Just curious...can he sit up yet?? My son was a big baby, too, although not QUITE as big as yours.

He was 21.5 lbs. @ 5 months, but he could sit up independently, so I would put him in the cart for part of the time, sling him for part of the time (he never liked the sling until I could hip-carry him), and now that he's older, he also walks for part of the time.

That way, I'm not carrying him for long periods of time.

For the cart, I got a Sani-shopper, which I love! I use a pouch sling.

Just a side note, though....I have recently been using the sling on top of my winter coat, and the extra padding makes SUCH a difference! So, next time, I think I will try a padded sling. I think it would really help for big babies!


----------



## Leilalu (May 29, 2004)

Do you nurse? I am assuming you do....?

I would always get sore when ds needed to nurse. I also have shoulder/neck pains though, so I feel ya!

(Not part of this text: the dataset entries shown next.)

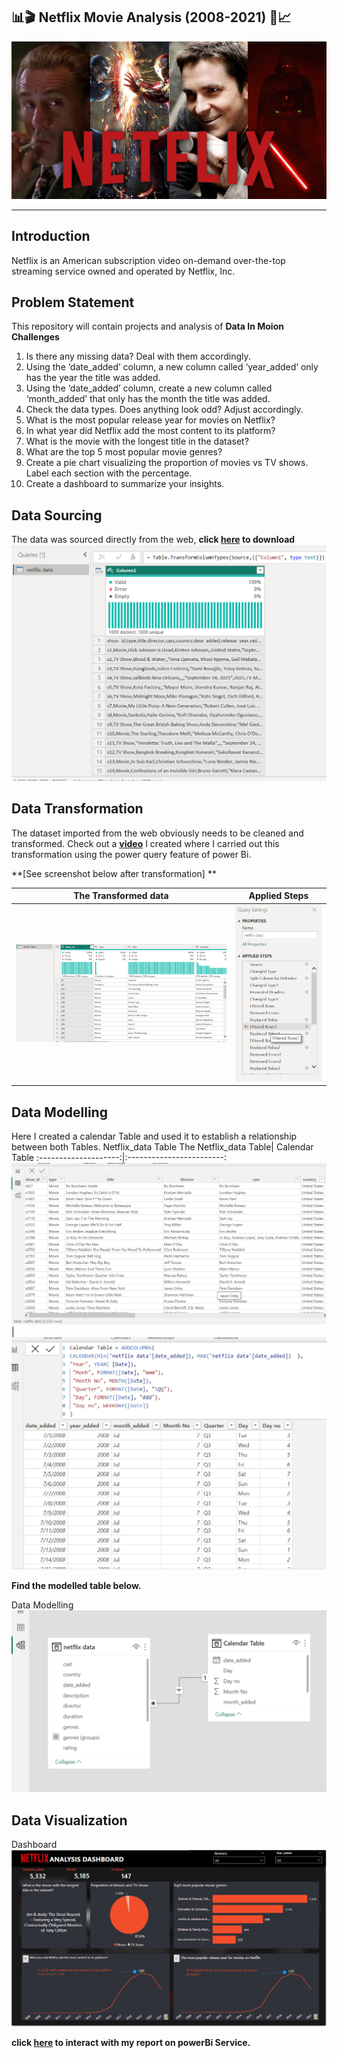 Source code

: ## 📊🎬 Netflix Movie Analysis (2008-2021) 🎥📈
![](Intro.png)

---

## Introduction
Netflix is an American subscription video on-demand over-the-top streaming service owned and operated by Netflix, Inc.

## Problem Statement
This repository will contain projects and analysis of **Data In Moion Challenges**
1. Is there any missing data? Deal with them accordingly.
2. Using the ‘date_added’ column, a new column called ‘year_added’ only has the year the title was added.
3. Using the ‘date_added’ column, create a new column called ‘month_added’ that only has the month the title was added.
4. Check the data types. Does anything look odd? Adjust accordingly.
5. What is the most popular release year for movies on Netflix?
6. In what year did Netflix add the most content to its platform?
7. What is the movie with the longest title in the dataset?
8. What are the top 5 most popular movie genres?
9. Create a pie chart visualizing the proportion of movies vs TV shows. Label each section with the percentage.
10. Create a dashboard to summarize your insights.

## Data Sourcing
The data was sourced directly from the web, **click [here](https://raw.githubusercontent.com/kedeisha1/Challenges/main/netflix_titles.csv) to download**
![](Getdata.png)
## Data Transformation
The dataset imported from the web obviously needs to be cleaned and transformed. Check out a **[video](https://www.youtube.com/watch?v=sHbrShGN6VE&t=8s)** I created where I carried out this transformation using the power query feature of power Bi.

**[See screenshot below after transformation] ** 

 The Transformed data | Applied Steps
:--------------------:|:------------------------:
![](Cleandata.png)    | ![](Appliedsteps.png)

## Data Modelling
Here I created a calendar Table and used it to establish a relationship between both Tables.
Netflix_data Table
The Netflix_data Table| Calendar Table
:--------------------:|:------------------------:
![](netflix_data.png) | ![](calendar.png)

**Find the modelled table below.** 

Data Modelling
![](modelling.png)

## Data Visualization

Dashboard
![](Dashboard.png)

**click [here](https://tinyurl.com/2yntyje7) to interact with my report on powerBi Service.**
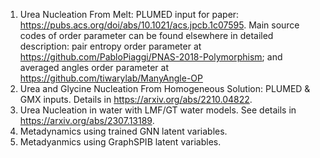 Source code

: 1. Urea Nucleation From Melt: PLUMED input for paper: https://pubs.acs.org/doi/abs/10.1021/acs.jpcb.1c07595. Main source codes of order parameter can be found elsewhere in detailed description: pair entropy order parameter at https://github.com/PabloPiaggi/PNAS-2018-Polymorphism; and averaged angles order parameter at https://github.com/tiwarylab/ManyAngle-OP
2. Urea and Glycine Nucleation From Homogeneous Solution: PLUMED & GMX inputs. Details in https://arxiv.org/abs/2210.04822. 
3. Urea Nucleation in water with LMF/GT water models. See details in https://arxiv.org/abs/2307.13189.
4. Metadynamics using trained GNN latent variables.
5. Metadyanmics using GraphSPIB latent variables.
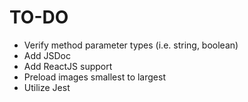 # TO-DO

-  Verify method parameter types (i.e. string, boolean)
-  Add JSDoc
-  Add ReactJS support
-  Preload images smallest to largest
-  Utilize Jest

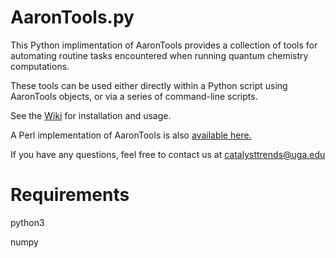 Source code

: # AaronTools.py
This Python implimentation of AaronTools provides a collection of tools for automating routine tasks encountered when running quantum chemistry computations.

These tools can be used either directly within a Python script using AaronTools objects, or via a series of command-line scripts. 

See the <a href="https://github.com/QChASM/AaronTools.py/wiki">Wiki</a> for installation and usage.

A Perl implementation of AaronTools is also <a href="https://github.com/QChASM/AaronTools">available here.</a>

If you have any questions, feel free to contact us at catalysttrends@uga.edu

# Requirements
python3

numpy
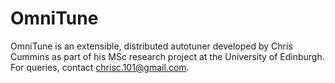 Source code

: # OmniTune

OmniTune is an extensible, distributed autotuner developed by Chris
Cummins as part of his MSc research project at the University of
Edinburgh. For queries, contact chrisc.101@gmail.com.
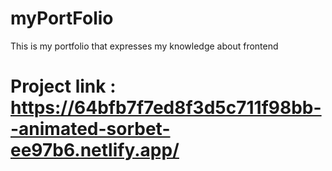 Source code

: # myPortFolio
This is my portfolio that expresses my knowledge about frontend
# Project link : https://64bfb7f7ed8f3d5c711f98bb--animated-sorbet-ee97b6.netlify.app/
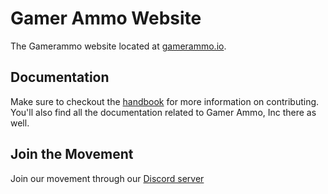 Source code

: # Gamer Ammo Website
The Gamerammo website located at [gamerammo.io](https://gamerammo.io).

## Documentation
Make sure to checkout the [handbook](https://github.com/gamerammo/handbook) for more information on contributing. You'll also find all the documentation related to Gamer Ammo, Inc there as well.

## Join the Movement
Join our movement through our [Discord server](https://discord.gg/5wBRPE8)
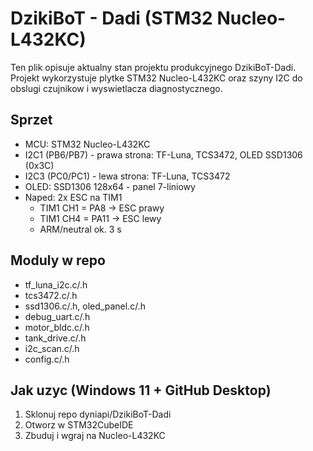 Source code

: # DzikiBoT - Dadi (STM32 Nucleo-L432KC)

Ten plik opisuje aktualny stan projektu produkcyjnego DzikiBoT-Dadi.
Projekt wykorzystuje plytke STM32 Nucleo-L432KC oraz szyny I2C do
obslugi czujnikow i wyswietlacza diagnostycznego.

## Sprzet
- MCU: STM32 Nucleo-L432KC
- I2C1 (PB6/PB7) - prawa strona: TF-Luna, TCS3472, OLED SSD1306 (0x3C)
- I2C3 (PC0/PC1) - lewa strona: TF-Luna, TCS3472
- OLED: SSD1306 128x64 - panel 7-liniowy
- Naped: 2x ESC na TIM1
  - TIM1 CH1 = PA8  -> ESC prawy
  - TIM1 CH4 = PA11 -> ESC lewy
  - ARM/neutral ok. 3 s

## Moduly w repo
- tf_luna_i2c.c/.h
- tcs3472.c/.h
- ssd1306.c/.h, oled_panel.c/.h
- debug_uart.c/.h
- motor_bldc.c/.h
- tank_drive.c/.h
- i2c_scan.c/.h
- config.c/.h

## Jak uzyc (Windows 11 + GitHub Desktop)
1. Sklonuj repo dyniapi/DzikiBoT-Dadi
2. Otworz w STM32CubeIDE
3. Zbuduj i wgraj na Nucleo-L432KC
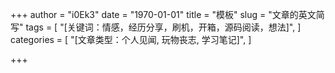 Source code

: +++
author = "i0Ek3"
date = "1970-01-01"
title = "模板" 
slug = "文章的英文简写"
tags = [
    "[关键词：情感，经历分享，刷机，开箱，源码阅读，想法]",
]
categories = [
    "[文章类型：个人见闻, 玩物丧志, 学习笔记]",
]

+++



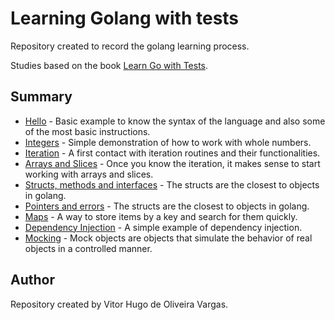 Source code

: # Learning Golang with tests

Repository created to record the golang learning process.

Studies based on the book [Learn Go with Tests](https://quii.gitbook.io/learn-go-with-tests/).

## Summary

- [Hello](./Hello) - Basic example to know the syntax of the language and also some of the most basic instructions.
- [Integers](./Integers) - Simple demonstration of how to work with whole numbers.
- [Iteration](./Iteration) - A first contact with iteration routines and their functionalities.
- [Arrays and Slices](./ArraysAndSlices) - Once you know the iteration, it makes sense to start working with arrays and slices.
- [Structs, methods and interfaces](./Structs) - The structs are the closest to objects in golang.
- [Pointers and errors](./Pointers) - The structs are the closest to objects in golang.
- [Maps](./Maps) - A way to store items by a key and search for them quickly.
- [Dependency Injection](./DependencyInjection) - A simple example of dependency injection.
- [Mocking](./Mocking) - Mock objects are objects that simulate the behavior of real objects in a controlled manner.

## Author

Repository created by Vitor Hugo de Oliveira Vargas.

First off, your ds will most likely thin out a bit in the next few months. So don't give up completely on the pouch!Just make sure you get a good fit. If the sling is too big, pain will ensue. If it is not folded out, or spread evenly across the shoulder, you will feel pain. I still can carry ds 21/2 in a pouch sling, but I built up the muscles over the course of 4 years. SO it is possible, but takes perseverance. I love pouches.

A couple questions:

How long have you been babywearing?
How does your sling fit?

I can't personally use a back carrier for long with ds's weight as I have built up the muscles for front/side carry, and the back carry hurts my shoulders and neck. But I would suggest a mei tei or ergo if you want to go that route. Otherwise, if we can determine if your sling fits correctly, that may help you a lot


----------